All lines below containing the string "functions" are to be copied.

● **Records**
■ ■ ■ ■ ■
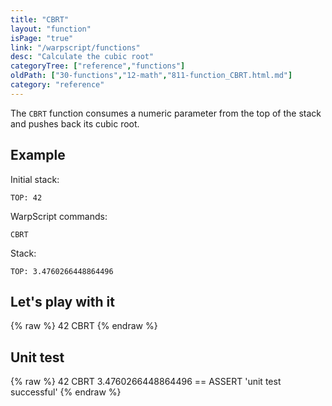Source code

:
 ```yaml
---
title: "CBRT"
layout: "function"
isPage: "true"
link: "/warpscript/functions"
desc: "Calculate the cubic root"
categoryTree: ["reference","functions"]
oldPath: ["30-functions","12-math","811-function_CBRT.html.md"]
category: "reference"
---
```

 

The `CBRT` function consumes a numeric parameter from the top of the stack and pushes back its cubic root.


## Example ##

Initial stack:

    TOP: 42


WarpScript commands:

    CBRT

Stack: 

    TOP: 3.4760266448864496

## Let's play with it ##

{% raw %}
<warp10-warpscript-widget backend="{{backend}}"  exec-endpoint="{{execEndpoint}}">42 
CBRT
</warp10-warpscript-widget>
{% endraw %}    


## Unit test ##

{% raw %}
<warp10-warpscript-widget backend="{{backend}}"  exec-endpoint="{{execEndpoint}}">42 CBRT
3.4760266448864496 == ASSERT
'unit test successful'
</warp10-warpscript-widget>
{% endraw %}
■ ■ ■ ■ ■
● **Exercise output**
link: "/warpscript/functions"
categoryTree: ["reference","functions"]
oldPath: ["30-functions","12-math","811-function_CBRT.html.md"]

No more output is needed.